The patent application describes the use of neural networks to predict computing resources for workloads.

  • Neural networks are utilized to forecast the computing resources needed for specific workloads.
  • The technology aims to optimize resource allocation based on predictions made by the neural networks.

Potential Applications

This technology could be applied in cloud computing environments to efficiently allocate resources based on workload predictions.

Problems Solved

This technology addresses the challenge of resource allocation in computing systems by leveraging neural networks for accurate predictions.

Benefits

The benefits of this technology include improved resource utilization, enhanced performance, and cost savings in computing environments.

Potential Commercial Applications

"Optimizing Resource Allocation in Cloud Computing Environments Using Neural Networks"

Possible Prior Art

Prior art may include research on resource allocation optimization in computing systems using machine learning techniques.

Unanswered Questions

How does the accuracy of workload predictions compare to traditional resource allocation methods?

The article does not provide a comparison between the accuracy of workload predictions using neural networks versus traditional methods.

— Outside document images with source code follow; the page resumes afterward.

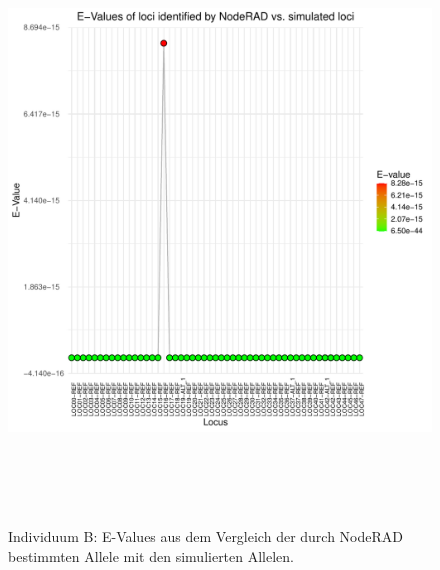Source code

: \begin{figure}[H]
	\begin{center}
		\includegraphics[height=16cm]{bilder/evaluation/evalues/B.plot_evalues.pdf}
		\caption{Individuum B: E-Values aus dem Vergleich der durch NodeRAD bestimmten Allele mit den simulierten Allelen.}
	\end{center}
\end{figure}

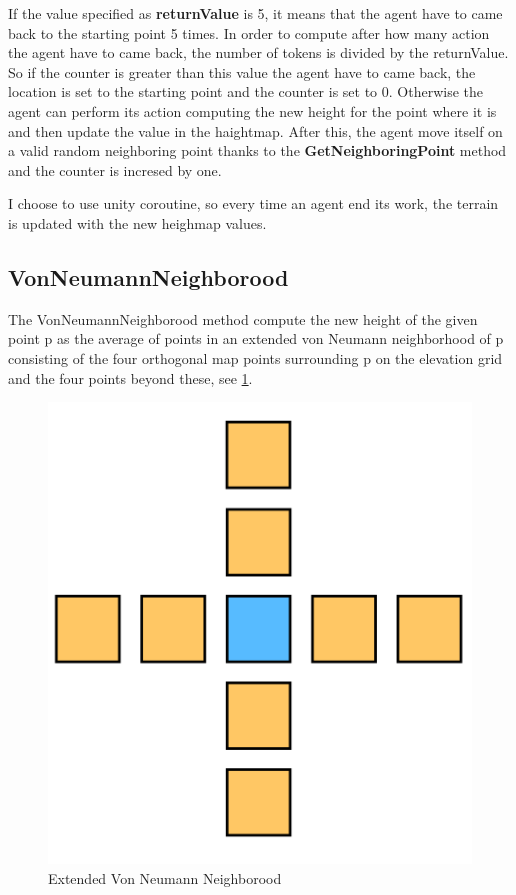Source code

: \documentclass[12pt]{article}
\begin{document}
    If the value specified as \textbf{returnValue} is 5, it means that the agent have to came back to the starting point 5 times. In order to compute after how many action the agent
    have to came back, the number of tokens is divided by the returnValue. So if the counter is greater than this value the agent have to came back, the location is set to the
    starting point and the counter is set to 0. Otherwise the agent can perform its action computing the new height for the point where it is and then update the value in the haightmap.
    After this, the agent move itself on a valid random neighboring point thanks to the \textbf{GetNeighboringPoint} method and the counter is incresed by one.

    I choose to use unity coroutine, so every time an agent end its work, the terrain is updated with the new heighmap values.

    \subsection{VonNeumannNeighborood}
    The VonNeumannNeighborood method compute the new height of the given point p as the average of points in an extended von Neumann neighborhood of p consisting of the
    four orthogonal map points surrounding p on the elevation grid and the four points beyond these, see \ref{fig:vonNeumann}.
    \begin{figure}
        \centering
        \includegraphics[scale = 0.7]{images/Extended VonNeumannNeighborhood.png}
        \caption{Extended Von Neumann Neighborood}
        \label{fig:vonNeumann}
    \end{figure}
\end{document}
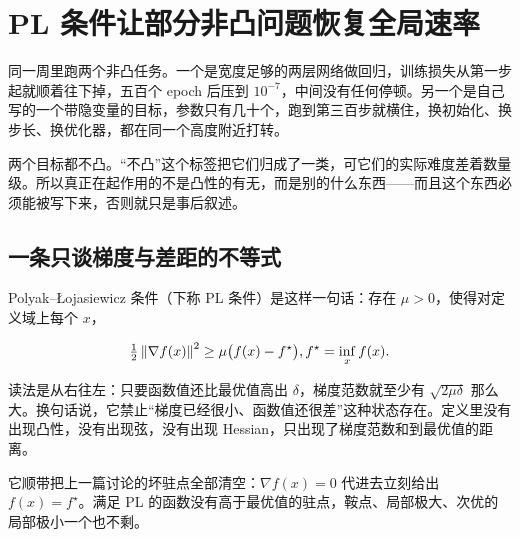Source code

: \section{PL 条件让部分非凸问题恢复全局速率}
\label{sec:09-Convex-Optimization/08-Nonconvex-and-Stochastic-Optimization/03}

同一周里跑两个非凸任务。一个是宽度足够的两层网络做回归，训练损失从第一步起就顺着往下掉，五百个 epoch 后压到 \(10^{-7}\)，中间没有任何停顿。另一个是自己写的一个带隐变量的目标，参数只有几十个，跑到第三百步就横住，换初始化、换步长、换优化器，都在同一个高度附近打转。

两个目标都不凸。``不凸''这个标签把它们归成了一类，可它们的实际难度差着数量级。所以真正在起作用的不是凸性的有无，而是别的什么东西——而且这个东西必须能被写下来，否则就只是事后叙述。

\subsection{一条只谈梯度与差距的不等式}

Polyak--\L{}ojasiewicz 条件（下称 PL 条件）是这样一句话：存在 \(\mu>0\)，使得对定义域上每个 \(x\)，

\[
\tfrac12\norm{\nabla f(x)}^2\ge\mu\bigl(f(x)-f^\star\bigr),\qquad f^\star=\inf_x f(x).
\]

读法是从右往左：只要函数值还比最优值高出 \(\delta\)，梯度范数就至少有 \(\sqrt{2\mu\delta}\) 那么大。换句话说，它禁止``梯度已经很小、函数值还很差''这种状态存在。定义里没有出现凸性，没有出现弦，没有出现 Hessian，只出现了梯度范数和到最优值的距离。

它顺带把上一篇讨论的坏驻点全部清空：\(\nabla f(x)=0\) 代进去立刻给出 \(f(x)=f^\star\)。满足 PL 的函数没有高于最优值的驻点，鞍点、局部极大、次优的局部极小一个也不剩。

What are the potential limitations or drawbacks of using neural networks for resource prediction in computing environments?

The article does not discuss any potential limitations or drawbacks of implementing neural networks for resource prediction.


Original Abstract Submitted

Apparatuses, systems, and techniques to use one or more neural networks to predict one or more computing resources to perform one or more workloads are described.